In this section, we are going to discuss the various processes of manufacturing PIFAs. The cheapest technology used to make an internal antenna is metal stamping. In production, a metal stamping antenna can be tuned quite quickly if the parameter needing to be adjusted is known and already included in the tooling design. The minimum number of parts necessary for a metal stamping antenna is two: one plastic carrier and one metal radiator. Multiple heat stakes are used to assemble the two parts together. As heat stakes are designed as a part of the plastic carrier, this feature is actually free. An assembly fixture is required to melt all the heat stakes and deform them into a mushroom shape. Shown in Figure 4.31 are some production metal stamping antennas. Most of the time, the volume available for antenna designing is irregular. To optimize the performance, an antenna must take full advantage of an irregular space. However, it is not difficult to see that those antennas still follow the basic design principles. Spring fingers are frequently used in metal stamping antennas as the contact feature. As spring fingers are formed from the same metal sheet using which antennas are made of, they are also free. To meet the humidity and other environment requirements, spring fingers must be gold plated. To cut down on the manufacturing costs, a selective gold plating process can be used to minimize the plated area.

At the dawn of internal antennas, dedicated volumes were reserved for antenna designing. With the continuous shrinking of mobile devices, eventually antennas have had to coexist with other components, such the microphone, the speaker, the camera, and so on. Shown in Figure 4.32 are some samples of integrated antennas. If one is putting other components underneath an antenna, they must be RF isolated. Take the speaker as an example. There are two lead lines out of a speaker. Both of them must be isolated by inserting series inductors into signal paths.

Normal metal stamping process can only bend metal sheets, so all the antennas shown in the figure are not truly 3D. They are either composed of multiple flat surfaces, or combinations of flat and cylindrical surfaces. The deep draw process can manufacture a true 3D metal radiator. Shown in Figure 4.33 is an antenna made by the deep draw process. This antenna is also an integrated antenna. The exploded drawing is shown in Figure 4.33b. Only parts 1 and 2, which are the metal radiator and the plastic carrier respectively, are destined for the antenna functionality. All the other parts are intended for the functionality of the speaker.

Compared with metal stamping technologies, the flex circuit technology has better consistency, but it is little more expensive. In many state‐of‐the‐art designs, the antenna volume is quite tight, which means the performance margin is relatively slim. Because flex antennas have better consistency, they also have better yield rate. The flex itself cannot provide connecting features, some extra parts, such as metal spring fingers or pogo pins, are needed.
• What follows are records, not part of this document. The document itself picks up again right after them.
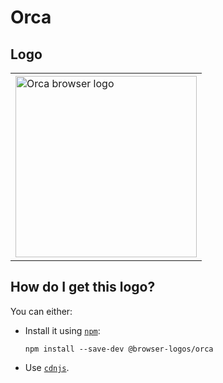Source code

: # Orca

## Logo

<table>
    <tr height=300>
        <td>
            <a href="https://github.com/alrra/browser-logos/tree/dba21edd9b59da7de0b55bb97f664ab927a523d9/src/archive/orca">
                <img width=290 src="https://raw.githubusercontent.com/alrra/browser-logos/dba21edd9b59da7de0b55bb97f664ab927a523d9/src/archive/orca/orca_512x512.png" alt="Orca browser logo">
            </a>
        </td>
    </tr>
</table>

## How do I get this logo?

You can either:

* Install it using [`npm`][npm]:

  `npm install --save-dev @browser-logos/orca`

* Use [`cdnjs`][cdnjs].

<!-- Link labels: -->

[cdnjs]: https://cdnjs.com/libraries/browser-logos
[npm]: https://www.npmjs.com/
The flex technology is not a true 3D technology (see Figure 4.34). A flex can only wrap around a combination of 2D surfaces. The most advanced and also the most expensive technologies in antenna manufacturing are double‐shot molded interconnect device (DS‐MID) and/or laser direct structuring (LDS). They have the best consistency, because the antennas are part of the plastic structure instead of separate parts. Both of them are based on a technique called “selective metallization.” The DS‐MID process begins with the application of a shot of plateable thermoplastic resin into an injection mold cavity. Next, the cavity is changed and a second shot of nonplateable thermoplastic resin is molded around the first shot to create a circuit pattern from the plateable material. These parts are then plated with a layer of copper. The DS‐MID takes the longest lead time, because any modification to the antenna pattern requires tooling changes.

The LDS is now the standard process for high‐end phones. The thermoplastic resin used in LDS process is nonplateable after the molding process and can be transformed to plateable by using a laser beam to activate it. The LDS process literally draws the antenna pattern on to the plastic. The pattern can be adjusted quite easily by uploading a new pattern file to the laser. Similar to the DS‐MID, a plating process is required to deposit copper onto the part’s surface. Shown in Figure 4.35 is an antenna made by the DS‐MID process.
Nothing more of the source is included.